The first will consist of ideological conservatives and libertarians who, right or wrong, opposed the legislation for logically coherent intellectual and/or philosophical reasons. These individuals were especially noteworthy for NOT being among the unusually venomous and hysterical of the bill's opponents, and as a result of their calm and reasoned tones, were rendered virtually silent by the shrill declarations of the other three groups.

The second group, of course, will be the partisan Republicans who, after having had one of their own in the White House for twenty of the last twenty-eight years, were unwilling to recognize the legitimacy of - and thus determined to humiliate and strip power away from - any Democratic president. Their motives will be perceived as remarkably similar to those of the third class - the insurance corporations, pharmaceutical companies, and other big businesses that profited from the status quo in American health care and cared more about keeping an extra few hundred million dollars on their ledgers than practicing common human decency. Believe it or not, I suspect that the second and third groups will come out looking compatively better than the fourth one (who I will discuss in a moment), for at least their agendas, morally abhorrent though they may have been, will be easy for future scholars to understand; Republicans were determined to regain power and the plutocracy of Big Medicine wanted to continue earning as much money as humanly possible. Both of these motives make perfect sense in light of the known political and socioeconomic interests of each group.

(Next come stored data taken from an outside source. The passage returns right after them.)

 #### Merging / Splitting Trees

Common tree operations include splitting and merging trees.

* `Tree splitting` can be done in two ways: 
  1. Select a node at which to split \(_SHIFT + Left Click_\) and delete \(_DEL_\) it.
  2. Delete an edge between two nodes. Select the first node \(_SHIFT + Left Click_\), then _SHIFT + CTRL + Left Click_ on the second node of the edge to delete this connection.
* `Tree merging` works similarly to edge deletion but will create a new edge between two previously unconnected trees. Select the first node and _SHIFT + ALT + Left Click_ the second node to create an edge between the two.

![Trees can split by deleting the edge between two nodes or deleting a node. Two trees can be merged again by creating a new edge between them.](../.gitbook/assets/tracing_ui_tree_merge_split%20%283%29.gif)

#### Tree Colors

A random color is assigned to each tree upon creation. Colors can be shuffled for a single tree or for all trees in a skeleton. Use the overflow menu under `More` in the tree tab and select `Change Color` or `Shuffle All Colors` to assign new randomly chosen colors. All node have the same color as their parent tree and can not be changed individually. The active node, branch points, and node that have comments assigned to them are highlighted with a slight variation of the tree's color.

And how will the fourth class - which has conveniently affixed to itself a label, "The Tea Party Movement" - be perceived by these historians? An incident from yesterday's Tea Party rally in Washington provides a perfect epitome:

Civil rights icon and veteran Rep. John Lewis, D-Georgia, said anti-health care bill protesters Saturday repeatedly yelled the "N" word at him as he left a heath care meeting and walked to the Capitol...

The incident was confirmed by Rep. Andre Carson, D-Indiana, who was walking with Lewis at the time. Protesters were yelling, "'kill the bill, kill the bill' and the 'N' word several times," Carson said.

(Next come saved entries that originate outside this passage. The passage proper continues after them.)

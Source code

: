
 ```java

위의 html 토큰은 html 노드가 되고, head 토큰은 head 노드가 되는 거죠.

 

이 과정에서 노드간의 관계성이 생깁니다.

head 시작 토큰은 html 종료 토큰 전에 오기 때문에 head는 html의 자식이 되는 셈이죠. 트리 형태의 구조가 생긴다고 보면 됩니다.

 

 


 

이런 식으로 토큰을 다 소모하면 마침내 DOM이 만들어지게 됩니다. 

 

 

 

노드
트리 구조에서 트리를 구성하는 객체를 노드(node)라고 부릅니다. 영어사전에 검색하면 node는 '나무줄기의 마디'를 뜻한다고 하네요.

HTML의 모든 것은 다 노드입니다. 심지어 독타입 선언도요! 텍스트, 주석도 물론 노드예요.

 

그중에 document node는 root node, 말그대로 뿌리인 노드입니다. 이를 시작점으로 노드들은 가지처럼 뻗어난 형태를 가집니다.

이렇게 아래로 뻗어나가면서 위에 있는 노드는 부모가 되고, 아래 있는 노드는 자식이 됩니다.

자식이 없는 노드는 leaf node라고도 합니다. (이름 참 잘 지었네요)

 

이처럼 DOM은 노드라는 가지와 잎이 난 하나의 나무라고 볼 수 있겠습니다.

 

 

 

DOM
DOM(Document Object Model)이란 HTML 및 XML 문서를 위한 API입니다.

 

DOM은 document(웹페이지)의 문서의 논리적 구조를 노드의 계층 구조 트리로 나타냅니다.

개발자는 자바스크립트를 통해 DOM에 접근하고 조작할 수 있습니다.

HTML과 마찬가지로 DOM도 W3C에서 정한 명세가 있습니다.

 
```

Rep. Emanuel Cleaver, D-Missouri, released a statement late Saturday saying he too was called the "N" word as he walked to the Capitol for a vote and that he was spat on by one protestor who was arrested by U.S. Capitol Police. Cleaver declined to press charges against the man, the statement said. (

Republican political operative John Avlon, who worked as Rudy Giuliani's speechwriter during the latter's failed presidential campaign, explained it very succinctly:

Race has always been a fault line in American politics but what I believe is at work here is something more subtle than simple racism, and it is what I call the birth of white minority politics... I think there is an anxiety underneath this that President Obama represents the rise of a multicultural elite and the rise of a non-white majority in America. If you talk to many of these protestors in the field, one of the dates that keeps coming up is 2050, which is the date the US census estimates that there will be a non-white majority in the United States.

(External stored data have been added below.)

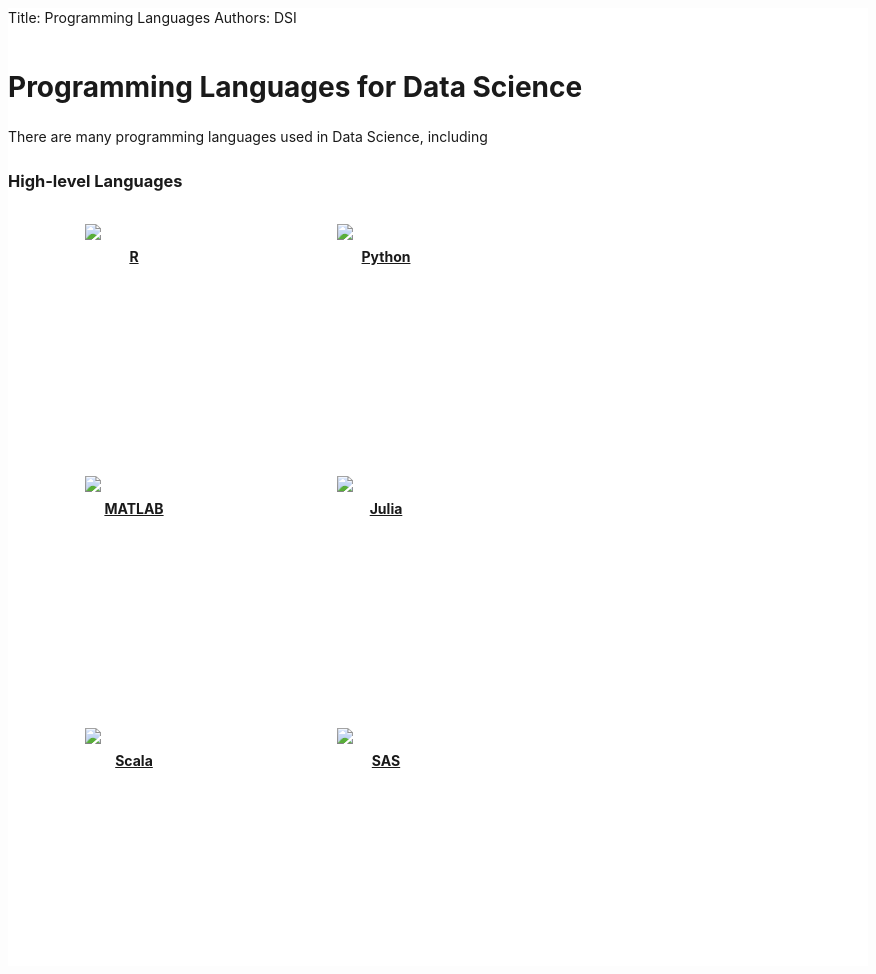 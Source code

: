 Title: Programming Languages
Authors: DSI

<style>
  .imglist {
    width: 80%; list-style-type: none; list-style-position: inside;
    padding: 0;
  }

  .imglist li {
    float: left; width: 16rem; height: 16rem; padding: 1rem;
    text-align: center;
  }

  .imglist a:first-of-type {
    font-weight: bold;
  }

  .imglist > li img:first-of-type {
    max-height: 7rem; max-width: 7rem;
    display: block; margin-left: auto; margin-right: auto;
    margin-bottom: 0.5rem;
  }

  .imglist:after {
    content:''; display: block; clear: both;
  }
</style>


# Programming Languages for Data Science

There are many programming languages used in Data Science, including

### High-level Languages

<ul class="imglist">
  <li>
    <img src = "../../images/Language_logos/Rlogo.png">
    <a href="http://www.r-project.org" target='_blank'>R</a> 
  </li>
  <li>
	  <img src = "../../images/Language_logos/python-logo.png">
		<a href="http://www.python.org" target='_blank'>Python</a> 
  </li>
  <li>
	  <img src = "../../images/Language_logos/matlablogo.jpg">
		<a href="http://www.mathworks.com/products/matlab/" target='_blank'>MATLAB</a> 
  </li>
  <li>
	  <img src = "../../images/Language_logos/Julia_prog_language.png">
	  <a href="http://julialang.org" target='_blank'>Julia</a>
  </li>
  <li>
	  <img src = "../../images/Language_logos/scala-logo-202x175.jpeg">
		<a href="http://docs.scala-lang.org" target='_blank'>Scala</a>
  </li>
  <li>
	  <img src = "../../images/Language_logos/S285-sas100K.jpg">
    <a href="http://www.sas.com">SAS</a>
  </li>
</ul>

It is for these individuals that historians will quite likely be filled with contempt. Genuine philosophical conservatives will benefit from the sincerity of their convictions, incorrect though they may have been; Republicans and Big Business, acting as they did out of pure self-interest, will ot be disparaged any more so than the other groups throughout history which put power and profit over the greater good; but the Tea Partiers and grassroots anti-Obama movement, who hated this president before he even took office and will continue hating him regardless of his actions while there, will be recognized for the base racists that they always were. Considering that the anger and hatred they felt toward Barack Obama due solely to his race caused them to oppose measures that were, ironically enough, in their own best interest, the chances are that it will be difficult for historians to NOT view them with richly deserved disdain.

Racism is man's gravest threat to man - the maximum of hatred for a minimum of reason.